THE TASK:
Set down the records exactly, and omit any image found in them.

DATASET RECORDS:
-------------------------
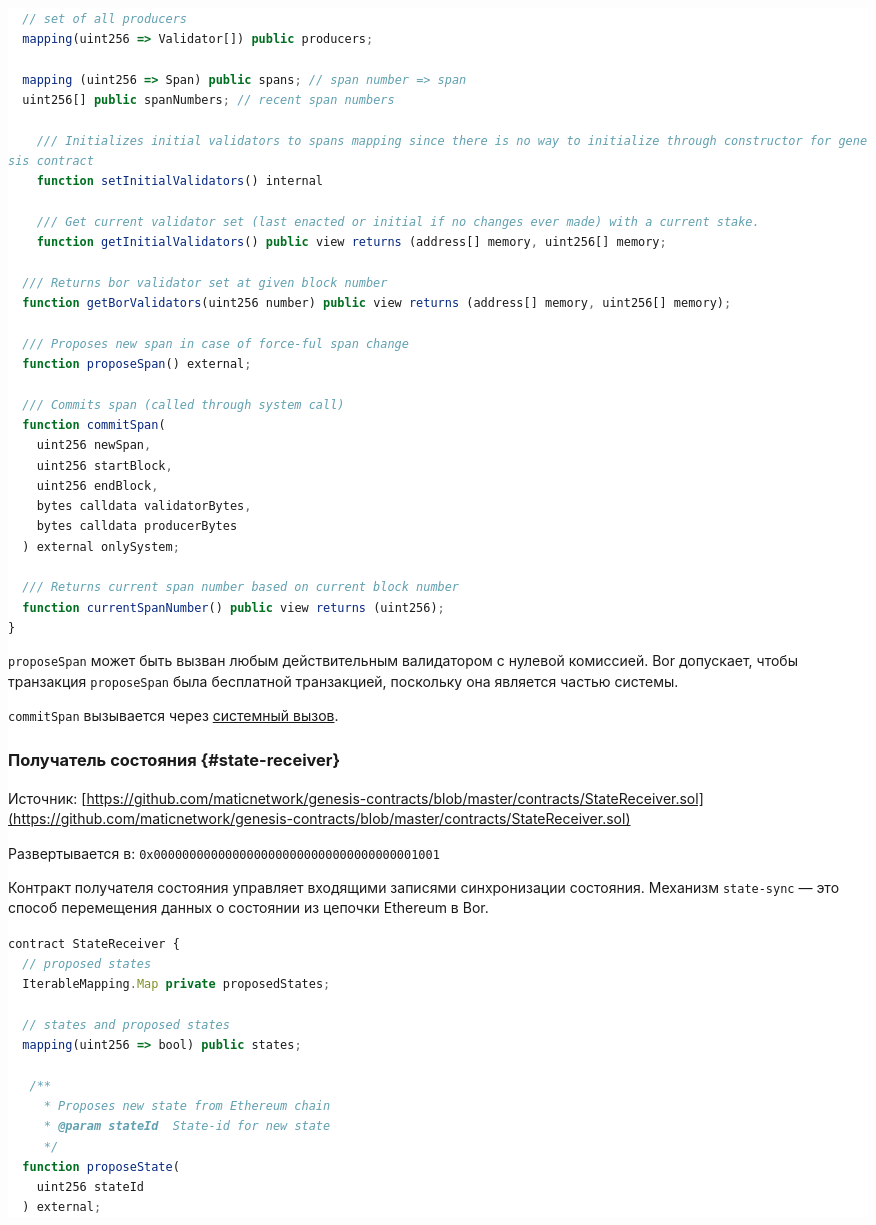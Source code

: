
 ```jsx
  // set of all producers
  mapping(uint256 => Validator[]) public producers;

  mapping (uint256 => Span) public spans; // span number => span
  uint256[] public spanNumbers; // recent span numbers

	/// Initializes initial validators to spans mapping since there is no way to initialize through constructor for genesis contract
	function setInitialValidators() internal

	/// Get current validator set (last enacted or initial if no changes ever made) with a current stake.
	function getInitialValidators() public view returns (address[] memory, uint256[] memory;

  /// Returns bor validator set at given block number
  function getBorValidators(uint256 number) public view returns (address[] memory, uint256[] memory);

  /// Proposes new span in case of force-ful span change
  function proposeSpan() external;

  /// Commits span (called through system call)
  function commitSpan(
    uint256 newSpan,
    uint256 startBlock,
    uint256 endBlock,
    bytes calldata validatorBytes,
    bytes calldata producerBytes
  ) external onlySystem;

  /// Returns current span number based on current block number
  function currentSpanNumber() public view returns (uint256);
}
```

`proposeSpan` может быть вызван любым действительным валидатором с нулевой комиссией. Bor допускает, чтобы транзакция `proposeSpan` была бесплатной транзакцией, поскольку она является частью системы.

`commitSpan` вызывается через [системный вызов](https://www.notion.so/maticnetwork/Overview-c8bdb110cd4d4090a7e1589ac1006bab#bba582b9e9c441d983aeec851b9421f9).

### Получатель состояния {#state-receiver}

Источник: [https://github.com/maticnetwork/genesis-contracts/blob/master/contracts/StateReceiver.sol](https://github.com/maticnetwork/genesis-contracts/blob/master/contracts/StateReceiver.sol)

Развертывается в: `0x0000000000000000000000000000000000001001`

Контракт получателя состояния управляет входящими записями синхронизации состояния. Механизм `state-sync` — это способ перемещения данных о состоянии из цепочки Ethereum в Bor.

```jsx
contract StateReceiver {
  // proposed states
  IterableMapping.Map private proposedStates;

  // states and proposed states
  mapping(uint256 => bool) public states;

   /**
	 * Proposes new state from Ethereum chain
	 * @param stateId  State-id for new state
	 */
  function proposeState(
    uint256 stateId
  ) external;
```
-------------------------
FINAL ANSWER:
Source code

:
 ```jsx
  // set of all producers
  mapping(uint256 => Validator[]) public producers;

  mapping (uint256 => Span) public spans; // span number => span
  uint256[] public spanNumbers; // recent span numbers

	/// Initializes initial validators to spans mapping since there is no way to initialize through constructor for genesis contract
	function setInitialValidators() internal

	/// Get current validator set (last enacted or initial if no changes ever made) with a current stake.
	function getInitialValidators() public view returns (address[] memory, uint256[] memory;

  /// Returns bor validator set at given block number
  function getBorValidators(uint256 number) public view returns (address[] memory, uint256[] memory);

  /// Proposes new span in case of force-ful span change
  function proposeSpan() external;

  /// Commits span (called through system call)
  function commitSpan(
    uint256 newSpan,
    uint256 startBlock,
    uint256 endBlock,
    bytes calldata validatorBytes,
    bytes calldata producerBytes
  ) external onlySystem;

  /// Returns current span number based on current block number
  function currentSpanNumber() public view returns (uint256);
}
```

`proposeSpan` может быть вызван любым действительным валидатором с нулевой комиссией. Bor допускает, чтобы транзакция `proposeSpan` была бесплатной транзакцией, поскольку она является частью системы.

`commitSpan` вызывается через [системный вызов](https://www.notion.so/maticnetwork/Overview-c8bdb110cd4d4090a7e1589ac1006bab#bba582b9e9c441d983aeec851b9421f9).

### Получатель состояния {#state-receiver}

Источник: [https://github.com/maticnetwork/genesis-contracts/blob/master/contracts/StateReceiver.sol](https://github.com/maticnetwork/genesis-contracts/blob/master/contracts/StateReceiver.sol)

Развертывается в: `0x0000000000000000000000000000000000001001`

Контракт получателя состояния управляет входящими записями синхронизации состояния. Механизм `state-sync` — это способ перемещения данных о состоянии из цепочки Ethereum в Bor.

```jsx
contract StateReceiver {
  // proposed states
  IterableMapping.Map private proposedStates;

  // states and proposed states
  mapping(uint256 => bool) public states;

   /**
	 * Proposes new state from Ethereum chain
	 * @param stateId  State-id for new state
	 */
  function proposeState(
    uint256 stateId
  ) external;
```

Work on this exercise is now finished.